* _Problem description_
Every line of the material below that holds the string "float" should be copied.

* _Data for this task_
-------------------------
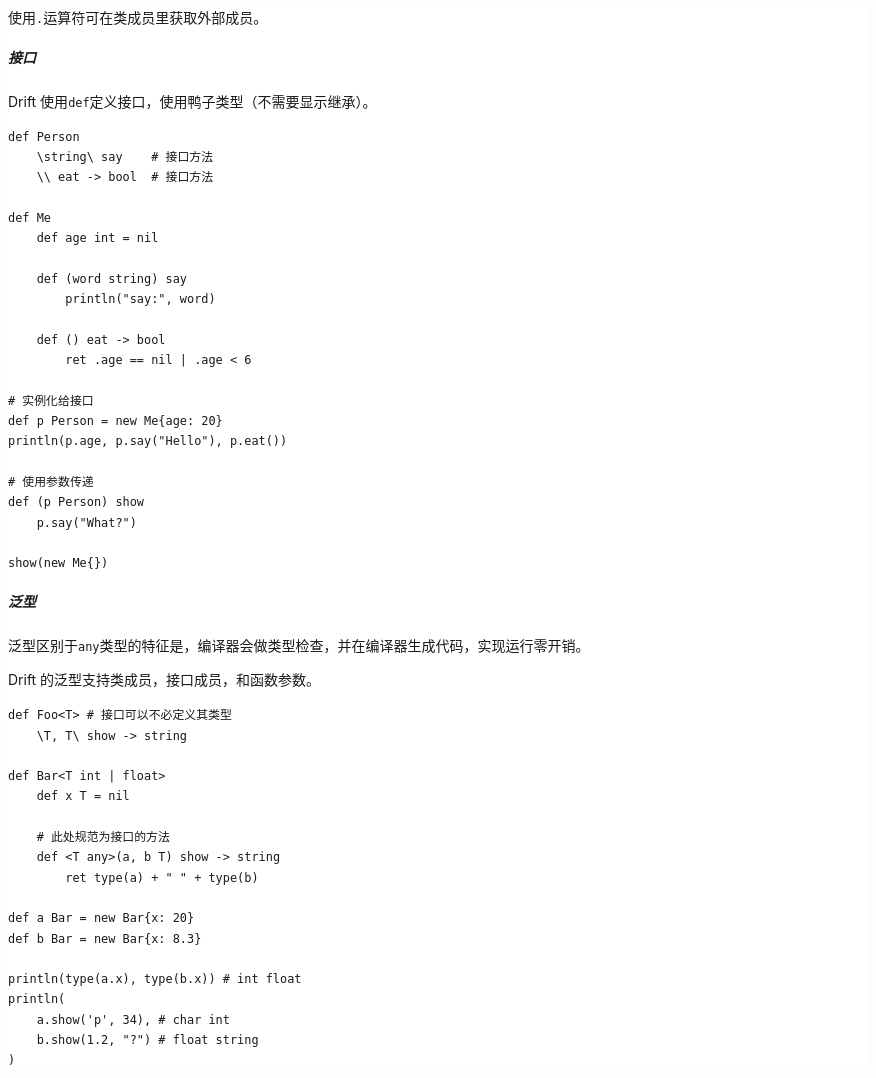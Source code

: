 使用<code>.</code>运算符可在类成员里获取外部成员。

##### 接口

Drift 使用<code>def</code>定义接口，使用鸭子类型（不需要显示继承）。

```
def Person
    \string\ say    # 接口方法
    \\ eat -> bool  # 接口方法

def Me
    def age int = nil

    def (word string) say
        println("say:", word)
  
    def () eat -> bool
        ret .age == nil | .age < 6

# 实例化给接口
def p Person = new Me{age: 20}
println(p.age, p.say("Hello"), p.eat())

# 使用参数传递
def (p Person) show
    p.say("What?")

show(new Me{})
```

##### 泛型

泛型区别于<code>any</code>类型的特征是，编译器会做类型检查，并在编译器生成代码，实现运行零开销。

Drift 的泛型支持类成员，接口成员，和函数参数。

```
def Foo<T> # 接口可以不必定义其类型
    \T, T\ show -> string

def Bar<T int | float>
    def x T = nil

    # 此处规范为接口的方法
    def <T any>(a, b T) show -> string
        ret type(a) + " " + type(b)

def a Bar = new Bar{x: 20}
def b Bar = new Bar{x: 8.3}

println(type(a.x), type(b.x)) # int float
println(
    a.show('p', 34), # char int
    b.show(1.2, "?") # float string 
) 
```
-------------------------
* _Response_
def Bar<T int | float>
println(type(a.x), type(b.x)) # int float
    b.show(1.2, "?") # float string 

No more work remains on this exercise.